Another disagreement with Lipps arises. And it is the case of the “feeling of oneness.” While Stein believes that there is a feeling of oneness, but it is not the position of Lipps.

For Lipps, there is a feeling of oneness, in the sense that the empathizer and the empathized become one. In other words, their experiences become exactly the same. Following this, there would a suspension of my real self due to the experience of empathy. I become the other.
However, Stein would say that Lipps’ position could not stand if “reflection” is brought into the picture. Sure, I might not have been aware of my own self when empathizing or that I was so absorbed into the empathized experience, but when I come to my senses and reflect about the experience, I know that the experience was non-primordial. So, in the end, what I experience as an empathizer is not mine, but another’s.

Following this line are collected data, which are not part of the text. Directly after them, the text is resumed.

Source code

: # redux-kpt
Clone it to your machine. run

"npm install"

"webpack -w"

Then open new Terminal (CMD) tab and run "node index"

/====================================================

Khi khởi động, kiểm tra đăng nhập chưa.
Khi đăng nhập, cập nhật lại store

So, in contrast, Stein would say that properly speaking the feeling of oneness is the case of “we-feeling.” We-feeling means enriched sympathy. In other words, it is the act of sympathy enriched by empathy. This is proper to a group setting, where there are several members feeling the same feeling over the same event. The feeling of oneness here is when we know each other’s feelings to the point where each one of us identifies with the “we” (i.e. the group) rather than with ourselves.
Watching a concert together, then feeling the same intense feeling, and reacting in the same way is an example of this feeling of oneness.